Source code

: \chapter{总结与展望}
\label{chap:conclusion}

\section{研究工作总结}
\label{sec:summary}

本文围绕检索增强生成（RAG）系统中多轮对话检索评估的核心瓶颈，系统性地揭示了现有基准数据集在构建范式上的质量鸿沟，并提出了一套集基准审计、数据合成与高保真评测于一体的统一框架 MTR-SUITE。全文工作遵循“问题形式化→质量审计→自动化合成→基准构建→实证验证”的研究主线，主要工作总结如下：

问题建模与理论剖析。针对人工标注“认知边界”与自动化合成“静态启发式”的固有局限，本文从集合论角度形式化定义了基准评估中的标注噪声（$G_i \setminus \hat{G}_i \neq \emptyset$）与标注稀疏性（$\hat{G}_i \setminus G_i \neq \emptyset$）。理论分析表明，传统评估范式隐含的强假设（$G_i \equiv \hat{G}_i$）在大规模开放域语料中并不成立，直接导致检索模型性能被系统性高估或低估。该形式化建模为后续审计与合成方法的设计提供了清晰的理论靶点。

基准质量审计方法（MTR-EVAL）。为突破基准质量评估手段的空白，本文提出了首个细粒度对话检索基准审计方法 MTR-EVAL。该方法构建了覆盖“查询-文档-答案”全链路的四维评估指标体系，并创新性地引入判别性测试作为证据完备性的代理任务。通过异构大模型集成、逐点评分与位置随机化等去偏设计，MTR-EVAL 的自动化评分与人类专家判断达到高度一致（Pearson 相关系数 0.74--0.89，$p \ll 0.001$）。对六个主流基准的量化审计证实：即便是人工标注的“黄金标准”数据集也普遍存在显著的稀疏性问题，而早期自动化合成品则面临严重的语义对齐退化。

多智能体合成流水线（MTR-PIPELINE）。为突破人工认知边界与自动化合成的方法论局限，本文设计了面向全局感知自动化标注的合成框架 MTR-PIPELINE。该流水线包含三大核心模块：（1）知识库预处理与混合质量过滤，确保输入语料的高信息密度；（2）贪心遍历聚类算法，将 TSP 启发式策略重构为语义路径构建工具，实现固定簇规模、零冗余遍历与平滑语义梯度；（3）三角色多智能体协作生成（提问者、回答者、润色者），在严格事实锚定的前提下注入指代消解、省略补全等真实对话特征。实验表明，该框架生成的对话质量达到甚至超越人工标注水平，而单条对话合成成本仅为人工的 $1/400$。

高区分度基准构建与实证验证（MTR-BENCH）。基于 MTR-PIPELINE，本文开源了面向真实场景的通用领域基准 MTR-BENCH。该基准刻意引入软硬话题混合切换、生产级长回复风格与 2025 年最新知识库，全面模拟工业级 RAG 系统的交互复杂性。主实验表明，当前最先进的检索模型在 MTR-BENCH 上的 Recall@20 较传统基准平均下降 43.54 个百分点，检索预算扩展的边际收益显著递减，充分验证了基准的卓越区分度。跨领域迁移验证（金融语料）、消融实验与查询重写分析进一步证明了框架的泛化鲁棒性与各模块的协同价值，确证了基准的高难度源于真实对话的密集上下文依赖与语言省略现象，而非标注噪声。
• • •
◆ **What you should do**
Please transcribe the data exactly from its first line. End with the line that contains "G_i \neq \emptyset$）。理论分析表明，传统评估范式隐含的强假设（$G_i".

◆ **Output for this exercise**
Source code

: \chapter{总结与展望}
\label{chap:conclusion}

\section{研究工作总结}
\label{sec:summary}

本文围绕检索增强生成（RAG）系统中多轮对话检索评估的核心瓶颈，系统性地揭示了现有基准数据集在构建范式上的质量鸿沟，并提出了一套集基准审计、数据合成与高保真评测于一体的统一框架 MTR-SUITE。全文工作遵循“问题形式化→质量审计→自动化合成→基准构建→实证验证”的研究主线，主要工作总结如下：

问题建模与理论剖析。针对人工标注“认知边界”与自动化合成“静态启发式”的固有局限，本文从集合论角度形式化定义了基准评估中的标注噪声（$G_i \setminus \hat{G}_i \neq \emptyset$）与标注稀疏性（$\hat{G}_i \setminus G_i \neq \emptyset$）。理论分析表明，传统评估范式隐含的强假设（$G_i \equiv \hat{G}_i$）在大规模开放域语料中并不成立，直接导致检索模型性能被系统性高估或低估。该形式化建模为后续审计与合成方法的设计提供了清晰的理论靶点。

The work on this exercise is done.